Thread: Interval->day proposal

Interval->day proposal

From
Michael Glaesemann
Date:
There has been discussion in the past of including number of days as  
part of the Interval structure in addition to the current months and  
time components. Here are some mailing list threads where the topic  
has arisen.

[Re: [GENERAL] '1 year' = '360 days' ????](http:// 
archives.postgresql.org/pgsql-general/2004-10/msg01104.php)
[Re: [HACKERS] timestamp with time zone a la sql99](http:// 
archives.postgresql.org/pgsql-hackers/2004-10/msg00843.php)

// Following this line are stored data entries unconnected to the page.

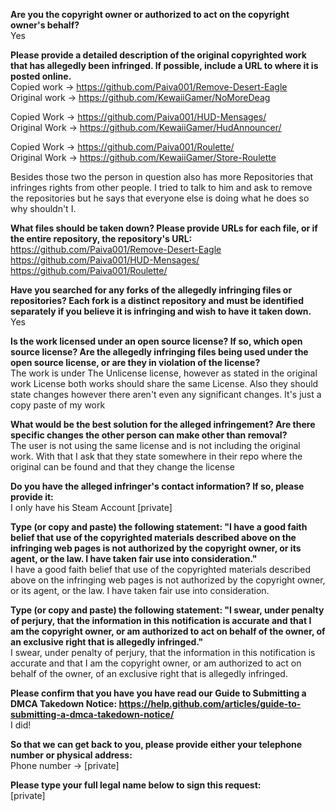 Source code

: **Are you the copyright owner or authorized to act on the copyright owner's behalf?**  
Yes

**Please provide a detailed description of the original copyrighted work that has allegedly been infringed. If possible, include a URL to where it is posted online.**  
Copied work -> https://github.com/Paiva001/Remove-Desert-Eagle  
Original work -> https://github.com/KewaiiGamer/NoMoreDeag

Copied Work -> https://github.com/Paiva001/HUD-Mensages/  
Original Work -> https://github.com/KewaiiGamer/HudAnnouncer/

Copied Work -> https://github.com/Paiva001/Roulette/  
Original Work -> https://github.com/KewaiiGamer/Store-Roulette

Besides those two the person in question also has more Repositories that infringes rights from other people. I tried to talk to him and ask to remove the repositories but he says that everyone else is doing what he does so why shouldn't I.

**What files should be taken down? Please provide URLs for each file, or if the entire repository, the repository's URL:**  
https://github.com/Paiva001/Remove-Desert-Eagle    
https://github.com/Paiva001/HUD-Mensages/  
https://github.com/Paiva001/Roulette/

**Have you searched for any forks of the allegedly infringing files or repositories? Each fork is a distinct repository and must be identified separately if you believe it is infringing and wish to have it taken down.**  
Yes

**Is the work licensed under an open source license? If so, which open source license? Are the allegedly infringing files being used under the open source license, or are they in violation of the license?**  
The work is under The Unlicense license, however as stated in the original work License both works should share the same License. Also they should state changes however there aren't even any significant changes. It's just a copy paste of my work

**What would be the best solution for the alleged infringement? Are there specific changes the other person can make other than removal?**  
The user is not using the same license and is not including the original work. With that I ask that they state somewhere in their repo where the original can be found and that they change the license

**Do you have the alleged infringer's contact information? If so, please provide it:**  
I only have his Steam Account [private]  

**Type (or copy and paste) the following statement: "I have a good faith belief that use of the copyrighted materials described above on the infringing web pages is not authorized by the copyright owner, or its agent, or the law. I have taken fair use into consideration."**  
I have a good faith belief that use of the copyrighted materials described above on the infringing web pages is not authorized by the copyright owner, or its agent, or the law. I have taken fair use into consideration.

**Type (or copy and paste) the following statement: "I swear, under penalty of perjury, that the information in this notification is accurate and that I am the copyright owner, or am authorized to act on behalf of the owner, of an exclusive right that is allegedly infringed."**  
I swear, under penalty of perjury, that the information in this notification is accurate and that I am the copyright owner, or am authorized to act on behalf of the owner, of an exclusive right that is allegedly infringed.

**Please confirm that you have you have read our Guide to Submitting a DMCA Takedown Notice: https://help.github.com/articles/guide-to-submitting-a-dmca-takedown-notice/**  
I did!  

**So that we can get back to you, please provide either your telephone number or physical address:**  
Phone number -> [private]  

**Please type your full legal name below to sign this request:**  
[private]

One advantage of this is that it would allow '1 day' to have a  
different meaning that '24 hours', which would be meaningful when  
crossing daylight saving time changes. For example, PostgreSQL  
returns the following results:

test=# set time zone 'CST7CDT';
SET
test=# select '2005-04-01 12:00-07'::timestamptz + '1 day'::interval;        ?column?
------------------------
2005-04-02 12:00:00-07
(1 row)

test=# select '2005-04-02 12:00-07'::timestamptz + '1 day'::interval;        ?column?
------------------------
2005-04-03 13:00:00-06
(1 row)

A daylight saving time change occurred at 2005-04-03 02:00.  
Internally, the '1 day' interval is converted to 24 hours, which is  
then added to '2005-04-02 12:00-07', returning '2005-04-03 13:00-06'.  
Distinguishing between '1 day' and '24 hours' would allow '2005-04-02  
12:00-07'::timestamptz + '1 day'::interval to return '2005-04-03  
12:00-06', while '2005-04-02 12:00-07'::timestamptz + '1  
day'::interval would return '2005-04-03 13:00-06' as it does now.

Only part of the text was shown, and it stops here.